El primer libro auténticamente representativo es Ceniza redimida, escrito por Hérib Campos Cervera, casi como testamento literario ya en vísperas de su sorpresiva muerte. Campos Cervera es el primer estilizador de la realidad dentro de la literatura de vanguardia. Luego de una larga peregrinación por el modernismo, el postmodesnismo, llegó Campos Cervera al comienzo de su plenitud. Traía el cuerpo lacerado por las expiaciones de los pecados estéticos anteriores, y un voraz apetito de autenticidad humana desconocido en nuestro medio. Pero pronto comprendió Campos aquel fenómeno anunciado por Ortega en su «Deshumanización del arte: el público se divide entre los que comprenden el arte nuevo, y los que no lo comprenden. Los unos aparecen como individuos superiores y aristocráticos, los otros como inferiores y proletarios, incapaces de compartir el secreto de un arte que se mira pero no se ve, que se toca pero no se siente». Campos Cervera, abanderado de la poesía social, se parapeta en el drama insoluble del lenguaje poético contemporáneo. El viejo luchador social no podía utilizar en el momento de la batalla su única arma de toda la vida: la poesía. Y entonces recurre a los símbolos toponímicos y folklóricos de nuestra nacionalidad y a los signos universales que corporizan los más caros sentimientos de la humanidad. Así surge «Un puñado de tierra» con su triple vertiente confundida: la poesía social, la poesía telúrica y la poesía metafísica. El pueblo, la patria, la posteridad, como un puñado de tierra. Con Campos Cervera aparecen los temas del hachero y del mensú, del revolucionario, del agricultor desheredado. Sin embargo el pueblo que lo acompañó en las luchas se debió resignar a aceptar su obra por acto de fe, con el alma huérfana de esa poesía que Campos Cervera creyó escribir a la medida de cada corazón paraguayo.

Porque Campos Cervera es una de los primeros en romper el sibaritismo cultural, es decir con la oligarquización de la cultura,[28] esta mediatización comunicativa que planteó su obra es más sensible aún. Inmerso en la vocinglería retórica da la poesía militante de su época: Neruda, Guillén, Lorca, demoró la adquisición de un estilo personal, debiendo pagar caro el aprendizaje. Son pocos los poemas rescatables íntegramente de su obra. La mayoría de ellos acusa un barroquismo huero: «Yo estaba en el costado de la furia / Cuando ellos manejaban las aristas del trueno». Además hay poemas ripiosos que la «inocencia cognoscitiva» de su tiempo, menciona Whitehead, encumbró en vano, creando pautas desorientadas para la juventud. Sirva como ejemplo el poema «La noche de los toldos», elogiado por antólogos e historiadores.[29] No creemos que Campos Cervera haya sido el mayor poeta paraguayo, en este afán deportivo de las comparaciones odiosas. Su obra precursora, incompleta. Dispar, técnicamente precaria, tiene la grandeza visionaria del destino bíblico: el sueño de la tierra prometida.

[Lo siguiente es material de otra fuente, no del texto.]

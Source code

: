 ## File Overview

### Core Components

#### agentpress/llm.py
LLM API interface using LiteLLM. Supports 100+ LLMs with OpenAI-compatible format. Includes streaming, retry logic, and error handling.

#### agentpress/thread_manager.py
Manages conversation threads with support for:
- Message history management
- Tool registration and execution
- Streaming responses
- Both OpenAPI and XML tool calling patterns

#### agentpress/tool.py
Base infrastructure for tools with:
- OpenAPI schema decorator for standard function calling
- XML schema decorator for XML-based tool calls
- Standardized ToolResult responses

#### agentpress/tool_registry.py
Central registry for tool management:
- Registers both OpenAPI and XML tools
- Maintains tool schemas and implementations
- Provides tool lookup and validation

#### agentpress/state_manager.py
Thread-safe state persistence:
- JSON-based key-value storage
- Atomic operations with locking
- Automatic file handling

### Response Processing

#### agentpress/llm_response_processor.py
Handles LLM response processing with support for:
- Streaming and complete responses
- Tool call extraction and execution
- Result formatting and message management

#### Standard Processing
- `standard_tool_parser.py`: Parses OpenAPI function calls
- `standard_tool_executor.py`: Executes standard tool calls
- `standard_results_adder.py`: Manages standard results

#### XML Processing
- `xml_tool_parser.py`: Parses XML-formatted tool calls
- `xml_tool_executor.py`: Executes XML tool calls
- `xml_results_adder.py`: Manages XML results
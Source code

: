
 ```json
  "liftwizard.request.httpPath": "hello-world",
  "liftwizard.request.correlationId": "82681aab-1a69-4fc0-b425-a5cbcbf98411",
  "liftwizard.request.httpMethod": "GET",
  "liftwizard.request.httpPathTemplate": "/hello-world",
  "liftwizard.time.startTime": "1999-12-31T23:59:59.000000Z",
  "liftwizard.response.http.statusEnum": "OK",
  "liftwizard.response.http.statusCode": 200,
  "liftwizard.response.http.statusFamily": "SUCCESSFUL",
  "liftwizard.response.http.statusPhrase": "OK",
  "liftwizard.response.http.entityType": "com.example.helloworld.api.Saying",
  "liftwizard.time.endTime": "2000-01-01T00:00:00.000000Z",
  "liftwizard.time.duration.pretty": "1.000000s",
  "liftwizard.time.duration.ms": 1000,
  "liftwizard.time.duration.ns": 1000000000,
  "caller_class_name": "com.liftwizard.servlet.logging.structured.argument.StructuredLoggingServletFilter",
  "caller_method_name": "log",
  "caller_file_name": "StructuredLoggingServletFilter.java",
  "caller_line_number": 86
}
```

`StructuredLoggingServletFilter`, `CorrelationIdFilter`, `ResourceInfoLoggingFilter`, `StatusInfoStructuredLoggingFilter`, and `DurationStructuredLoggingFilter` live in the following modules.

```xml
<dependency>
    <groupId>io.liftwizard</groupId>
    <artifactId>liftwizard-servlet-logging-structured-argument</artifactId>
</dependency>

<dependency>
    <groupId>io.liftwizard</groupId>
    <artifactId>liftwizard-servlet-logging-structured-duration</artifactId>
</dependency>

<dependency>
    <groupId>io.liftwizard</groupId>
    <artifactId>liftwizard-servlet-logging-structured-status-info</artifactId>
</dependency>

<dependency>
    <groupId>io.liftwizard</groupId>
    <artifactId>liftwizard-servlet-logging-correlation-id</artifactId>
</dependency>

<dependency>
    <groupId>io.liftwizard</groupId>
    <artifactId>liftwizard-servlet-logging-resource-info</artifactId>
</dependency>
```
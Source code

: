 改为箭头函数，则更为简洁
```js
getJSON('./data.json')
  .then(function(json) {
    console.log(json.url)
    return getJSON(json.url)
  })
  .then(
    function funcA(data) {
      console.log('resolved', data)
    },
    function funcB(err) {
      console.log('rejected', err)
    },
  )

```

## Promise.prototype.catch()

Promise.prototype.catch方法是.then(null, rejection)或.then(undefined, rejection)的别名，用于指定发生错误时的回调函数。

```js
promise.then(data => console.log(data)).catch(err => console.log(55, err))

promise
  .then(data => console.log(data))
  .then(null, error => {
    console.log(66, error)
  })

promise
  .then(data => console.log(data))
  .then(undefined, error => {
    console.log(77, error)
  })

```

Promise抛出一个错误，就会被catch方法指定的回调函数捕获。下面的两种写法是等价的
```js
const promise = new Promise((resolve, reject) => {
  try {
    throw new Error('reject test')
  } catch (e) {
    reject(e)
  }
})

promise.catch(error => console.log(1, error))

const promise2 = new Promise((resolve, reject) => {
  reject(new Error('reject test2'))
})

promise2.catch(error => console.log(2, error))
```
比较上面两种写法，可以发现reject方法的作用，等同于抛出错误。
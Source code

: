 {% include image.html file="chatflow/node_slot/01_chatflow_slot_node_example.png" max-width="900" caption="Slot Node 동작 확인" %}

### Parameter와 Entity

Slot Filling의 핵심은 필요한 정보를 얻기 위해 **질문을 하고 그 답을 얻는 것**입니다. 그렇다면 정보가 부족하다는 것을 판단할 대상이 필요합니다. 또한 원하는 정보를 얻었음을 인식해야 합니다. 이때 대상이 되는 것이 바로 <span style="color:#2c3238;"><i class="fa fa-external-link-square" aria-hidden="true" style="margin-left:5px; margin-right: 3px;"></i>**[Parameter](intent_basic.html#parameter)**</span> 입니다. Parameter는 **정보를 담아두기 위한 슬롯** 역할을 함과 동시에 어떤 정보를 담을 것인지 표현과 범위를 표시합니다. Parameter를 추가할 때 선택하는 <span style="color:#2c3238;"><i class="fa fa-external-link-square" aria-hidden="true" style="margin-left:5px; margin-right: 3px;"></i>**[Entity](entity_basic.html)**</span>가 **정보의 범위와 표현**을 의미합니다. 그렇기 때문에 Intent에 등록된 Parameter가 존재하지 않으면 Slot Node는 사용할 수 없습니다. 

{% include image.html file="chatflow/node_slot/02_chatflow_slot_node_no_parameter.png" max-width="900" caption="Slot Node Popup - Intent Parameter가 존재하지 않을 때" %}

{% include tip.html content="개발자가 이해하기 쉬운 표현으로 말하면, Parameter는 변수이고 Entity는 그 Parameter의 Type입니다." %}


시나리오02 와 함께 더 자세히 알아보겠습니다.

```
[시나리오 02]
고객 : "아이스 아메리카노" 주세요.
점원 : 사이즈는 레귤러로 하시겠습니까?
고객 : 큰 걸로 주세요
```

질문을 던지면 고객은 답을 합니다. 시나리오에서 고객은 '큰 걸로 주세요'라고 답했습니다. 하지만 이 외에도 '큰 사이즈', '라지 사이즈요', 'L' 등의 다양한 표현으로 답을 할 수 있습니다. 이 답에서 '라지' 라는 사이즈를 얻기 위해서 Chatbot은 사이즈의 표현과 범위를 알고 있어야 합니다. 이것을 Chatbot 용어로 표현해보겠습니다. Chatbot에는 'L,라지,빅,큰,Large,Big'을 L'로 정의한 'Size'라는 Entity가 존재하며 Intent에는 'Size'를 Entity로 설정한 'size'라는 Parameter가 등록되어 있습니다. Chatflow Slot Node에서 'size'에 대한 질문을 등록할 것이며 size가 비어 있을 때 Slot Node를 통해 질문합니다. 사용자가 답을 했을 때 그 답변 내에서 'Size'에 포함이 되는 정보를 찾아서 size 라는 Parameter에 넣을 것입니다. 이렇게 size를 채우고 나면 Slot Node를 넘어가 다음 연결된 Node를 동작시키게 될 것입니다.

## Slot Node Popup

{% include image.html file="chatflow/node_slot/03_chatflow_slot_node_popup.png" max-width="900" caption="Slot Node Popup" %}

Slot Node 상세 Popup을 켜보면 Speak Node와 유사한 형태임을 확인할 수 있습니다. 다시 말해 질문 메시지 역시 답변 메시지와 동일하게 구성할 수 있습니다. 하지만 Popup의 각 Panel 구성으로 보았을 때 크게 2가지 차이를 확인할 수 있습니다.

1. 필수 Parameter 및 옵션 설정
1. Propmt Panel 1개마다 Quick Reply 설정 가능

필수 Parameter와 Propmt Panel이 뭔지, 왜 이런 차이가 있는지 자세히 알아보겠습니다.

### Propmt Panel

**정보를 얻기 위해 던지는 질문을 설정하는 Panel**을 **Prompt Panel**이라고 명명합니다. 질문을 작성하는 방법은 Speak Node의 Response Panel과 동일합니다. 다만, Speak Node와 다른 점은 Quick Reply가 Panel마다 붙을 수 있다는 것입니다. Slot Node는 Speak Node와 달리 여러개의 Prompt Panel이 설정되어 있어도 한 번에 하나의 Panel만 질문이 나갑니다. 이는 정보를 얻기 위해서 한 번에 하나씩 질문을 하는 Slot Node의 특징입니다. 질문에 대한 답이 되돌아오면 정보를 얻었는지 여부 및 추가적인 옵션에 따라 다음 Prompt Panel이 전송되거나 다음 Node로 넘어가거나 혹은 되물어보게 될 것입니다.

Filosóficamente Campos Cervera ofrece una implacable visión materialista de la vida, concebida en función de símbolos ancestrales: la cal, el hueso, la tierra, la madera. De esta ruptura brusca con lo sobrenatural nace su afán redentorista y humanizador: su doctrina del projimismo, o sea, la solidaridad raigal con la naturaleza humana desvalida, la «otredad» concreta, que Antonio Machado intuyó en su cancionero.

En la línea directa de Correa, la obra de Campos Cervera es la primera enunciación blasfema de la belleza, en una intelectualidad alcalina y aséptica, donde el prestigio se hallaba al servicio de los monopolios pseudoculturales.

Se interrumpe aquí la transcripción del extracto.